Ticia Ingram and Tim McNulty teach within the English Language Academy program at Basalt, where students learn to speak English while building background knowledge about life in the United States.

One aspect Ingram learned from working with kids from other countries was that many of her assumptions about the kids were incorrect. She took many personal experiences for granted that she quickly realized were foreign to her students.

“These kids have such limited experiences in the U.S.,” Ingram said. “Most of their real-life experiences are very different than ours. We took some kids on a walk last year, just to get outside, and some kids said they had never hiked on a mountain before. The other day we were talking about fly-fishing and rainbow trout, and most of the kids had no idea what we were talking about.”

This school year, Basalt High has 16 “newcomers,” meaning kids who just moved to the United States and don’t speak English.
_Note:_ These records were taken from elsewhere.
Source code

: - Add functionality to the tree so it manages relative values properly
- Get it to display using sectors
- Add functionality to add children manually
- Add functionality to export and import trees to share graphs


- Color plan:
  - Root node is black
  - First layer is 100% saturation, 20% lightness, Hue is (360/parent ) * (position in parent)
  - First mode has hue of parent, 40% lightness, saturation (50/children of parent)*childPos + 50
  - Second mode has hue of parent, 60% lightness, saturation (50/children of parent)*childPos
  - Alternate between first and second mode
Add those students to the 30 or so who were in the program last year, and you have a core of approximately 45 newcomer students.

In comparison, Aspen High School has two students considered non-English speaking.

At Basalt, there are newcomer kids from El Salvador, Peru, Honduras, Guatemala, Mexico and China.

Ingram estimated that 50 percent of the kids at Basalt High have been in, or currently are in, an English as a second language class.

On a recent field trip, McNulty was surprised to learn how something that seems so simple, like ordering a hamburger at a fast-food restaurant, takes on new meaning when there’s a language barrier to overcome.

“It was fun to watch the kids learn to order their own food,” McNulty said. “I learned things that we need to work on, like teaching them how to deal with money as well as manners while waiting in line.”

Ingram teaches the Level 1 and 2 English Language Academy classes and gets the newcomers when they first arrive at the school. She’s always taught English but wanted to find other ways to ensure that her students were getting a solid language foundation. Ultimately, Ingram wants to see all of her students participating in mainstream classes at Basalt.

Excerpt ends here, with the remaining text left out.